There are still days when I am in so much pain and it breaks my heart because I feel like my family and friends have to pay for what this disease has done to me. I was angry for a long time that it took so long to get a diagnosis because maybe the outcome would be different. Maybe I wouldn’t have all of the other health issues I have that are related to my endometriosis. There are days that I sit and cry because I want to have a normal life. I want to be able to get out of bed every day and play with my kids and go to work and do normal things that everyone else does, but I can’t. I can’t stand for long periods of time or clean the house all in one day without having to lay around for a few days to make the pain level go down.

I’ve spent years going to a ton of doctors to get help and answers but unfortunately I’ve found that I have known more than most of them. When the pain is unbearable, I end up in the hospital and I have doctors come in and ask me questions about endometriosis which I think is completely unacceptable. I should not know more than someone in the medical field when it comes to a disease that so many women have. I have made myself a promise to educate, raise awareness, and raise financial support to make sure that no other girl or woman has to go through what I’ve been through over the last 20 years.

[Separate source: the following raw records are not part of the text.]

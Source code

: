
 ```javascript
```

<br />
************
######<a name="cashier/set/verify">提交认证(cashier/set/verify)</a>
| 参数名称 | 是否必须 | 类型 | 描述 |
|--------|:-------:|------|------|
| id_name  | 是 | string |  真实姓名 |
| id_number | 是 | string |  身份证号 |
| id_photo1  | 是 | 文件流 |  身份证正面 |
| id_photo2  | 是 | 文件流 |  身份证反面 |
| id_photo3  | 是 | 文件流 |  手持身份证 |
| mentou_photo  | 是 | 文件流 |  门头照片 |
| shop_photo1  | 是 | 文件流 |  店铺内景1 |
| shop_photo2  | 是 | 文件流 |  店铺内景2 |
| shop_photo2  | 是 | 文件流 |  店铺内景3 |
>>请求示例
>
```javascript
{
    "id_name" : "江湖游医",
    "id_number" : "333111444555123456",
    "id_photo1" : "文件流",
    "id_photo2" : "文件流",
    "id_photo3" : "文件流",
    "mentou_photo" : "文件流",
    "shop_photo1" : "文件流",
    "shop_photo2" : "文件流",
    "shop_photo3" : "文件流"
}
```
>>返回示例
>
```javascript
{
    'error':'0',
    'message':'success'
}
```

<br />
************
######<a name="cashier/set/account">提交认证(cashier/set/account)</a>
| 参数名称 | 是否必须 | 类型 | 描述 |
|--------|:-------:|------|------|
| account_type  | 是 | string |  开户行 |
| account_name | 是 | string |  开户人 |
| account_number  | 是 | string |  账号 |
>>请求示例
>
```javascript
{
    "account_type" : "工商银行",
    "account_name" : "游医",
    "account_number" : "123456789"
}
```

Endometriosis is medically defined as: a disorder in which the tissue that normally lines the uterus grows outside of the uterus and it can be found on the ovaries, fallopian tubes or the intestines. Newer research has also found it on the brain and lungs. Endometriosis is one of the silent diseases that affects so many girls and women and some have no idea they have it. Some women do not experience any pain or any other symptoms and do not find out they have it until they are unable to conceive. Over the year’s, endometriosis has become more commonly known only because celebrities have shared that they have it.

Common Endometriosis Symptoms:
Infertility
Painful Menstrual Cycle
Painful Intercourse
Irregular Menstrual Cycles
Painful Bowel Movements
Lower Back Pain
Other Intestinal Problems

Many women with endo also experience different immune disorders and other health issues.
I have become an ambassador for the Endometriosis Association so I can help spread awareness and education about this horrible disease. If you have any of these symptoms, please talk to your doctor. If they won’t listen, find another doctor because you are your best and only advocate.

I know some of these subjects are hard to talk about but they need to be discussed and they need to be understood better by those suffering and those affected by endometriosis. Most women don’t want pity. If they decide to talk about it, they just want understanding and acceptance. It’s not easy to do when the girls or women look fine on the outside, so just listen if someone wants to talk.

I have also started a Facebook Support Group; Endo Warriors of the Eastern Shore. Please feel free to join our group and ask questions or just vent if you need someone who understands how you feel and what you are going through. This disease has no cure, only treatments, so we have to fight for education, awareness and acceptance.

I may be 1 in 10 who has endometriosis but I am going to be the first to help raise awareness on the Eastern Shore to help as many girls and women as possible.